Rome has been occupied by Germany, and the German Army is preparing for the assault on the Italian capital by the Allies. Naturally, there are a number of Italian citizens who would like to see an end to the war. Most of the Italian citizens we spend time with are actively working for the resistance movement, and most of them are actively pursued by the Nazis.

At the center of this is Don Pietro Pellegrini (Aldo Fabrizi), a priest who sometimes acts as a courier for the resistance. His role as a priest makes him valuable, because he is less suspicious than others and has tacit approval to be out and about past the curfew. He runs messages and money for Francesco (Francesco Grandjacquet), who is engaged to Pina (Anna Magnani), a pregnant widow. Also in the mix is Giorgio Manfredi (Marcello Pagliero) and his ex-girlfriend, Marina (Maria Michi).
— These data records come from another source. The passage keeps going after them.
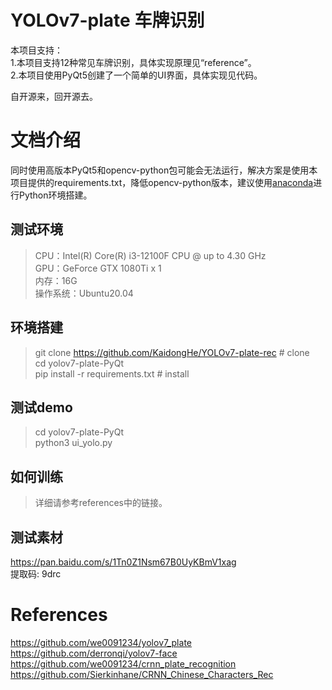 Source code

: # YOLOv7-plate 车牌识别

本项目支持：  
1.本项目支持12种常见车牌识别，具体实现原理见“reference”。  
2.本项目使用PyQt5创建了一个简单的UI界面，具体实现见代码。  
  
自开源来，回开源去。  


# 文档介绍

同时使用高版本PyQt5和opencv-python包可能会无法运行，解决方案是使用本项目提供的requirements.txt，降低opencv-python版本，建议使用[anaconda](https://anaconda.org/anaconda)进行Python环境搭建。  

##  测试环境

>CPU：Intel(R) Core(R) i3-12100F CPU @ up to 4.30 GHz  
>GPU：GeForce GTX 1080Ti x 1  
>内存：16G   
>操作系统：Ubuntu20.04  


## 环境搭建

>git clone https://github.com/KaidongHe/YOLOv7-plate-rec  # clone  
>cd  yolov7-plate-PyQt  
>pip install -r requirements.txt  # install  

## 测试demo

>cd yolov7-plate-PyQt  
>python3 ui_yolo.py  

## 如何训练
>详细请参考references中的链接。

## 测试素材
https://pan.baidu.com/s/1Tn0Z1Nsm67B0UyKBmV1xag  
提取码: 9drc   

# References

https://github.com/we0091234/yolov7_plate  
https://github.com/derronqi/yolov7-face  
https://github.com/we0091234/crnn_plate_recognition  
https://github.com/Sierkinhane/CRNN_Chinese_Characters_Rec  
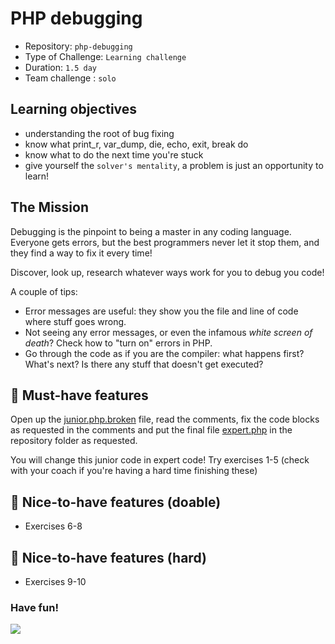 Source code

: # PHP debugging

- Repository: `php-debugging`
- Type of Challenge: `Learning challenge`
- Duration: `1.5 day`
- Team challenge : `solo`

## Learning objectives
- understanding the root of bug fixing
- know what print_r, var_dump, die, echo, exit, break do
- know what to do the next time you're stuck
- give yourself the `solver's mentality`, a problem is just an opportunity to learn!

## The Mission
Debugging is the pinpoint to being a master in any coding language.  
Everyone gets errors, but the best programmers never let it stop them, and they find a way to fix it every time!

 Discover, look up, research whatever ways work for you to debug you code!

A couple of tips:
- Error messages are useful: they show you the file and line of code where stuff goes wrong.
- Not seeing any error messages, or even the infamous _white screen of death_? Check how to "turn on" errors in PHP.
- Go through the code as if you are the compiler: what happens first? What's next? Is there any stuff that doesn't get executed?

## 🌱 Must-have features
Open up the [junior.php.broken](resources/junior.php.broken) file, read the comments, fix the code blocks as requested in the comments
and put the final file [expert.php](resources/expert.php) in the repository folder as requested.

You will change this junior code in expert code!
Try exercises 1-5 (check with your coach if you're having a hard time finishing these)

## 🌼 Nice-to-have features (doable)

- Exercises 6-8

## 🌳 Nice-to-have features (hard)

- Exercises 9-10

### Have fun!

![](https://www.reactiongifs.us/wp-content/uploads/2017/12/giphy-1.gif)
The local Gestapo would like nothing more than to capture these men, particularly Giorgio, and will stop at nothing to find him and then torture out all of the information they want from him. It’s the finding him that they’re having problems with. To locate him, they use a series of informants and spies, none of whom is as useful as Marina, who can be bought with drugs and creature comforts like fur coats.

Since the Nazis have a spy placed so close to Giorgio, it’s only a matter of time until they catch him, and the conspirators hatch several plots to get him and Francesco away from the Germans and to somewhere they can continue working for Italian freedom.

There are several surprising moments in this film. Most shocking is the arrest of Francesco and the fate of Pina as she chases after the truck taking away her fiancé on the day before their proposed wedding. Equally shocking is the rescue attempt. The most brutal and shocking part of the film comes, appropriately enough, at the end. I’d rather not spoil this. I’ll merely state that it is one of the most brutal and effective scenes of its type ever filmed, mostly because Rossellini is smart enough to show us mere glimpses of what is happening without really showing us what he could. Our imagination works overtime thinking of what might be going on, and when we see the end results, they are every bit as bad as we thought they would be.

Like many a film, Roma Citta Aperta trades on its characters far more than it does on the story. The story is fine, if a bit simple. It’s the characters who really sell it, though. Fabrizi’s portrayal of the priest is dead on. This is a man who will sacrifice anything for his ideals, a truth he proves by the end of the film. His portrayal here is moving because it is also completely human and real. Similarly, Magnani’s Pina is vibrant and interesting, beautiful in spite of herself, and always interesting to watch.

The same can’t be said of everyone. Rossellini used a lot of amateur actors, and this shows in a number of scenes. The wooden quality of these deliveries do little to detract from this film.

Why to watch Roma Citta Aperta: War from a different point of view.
Why not to watch: As cheerful as a heart attack.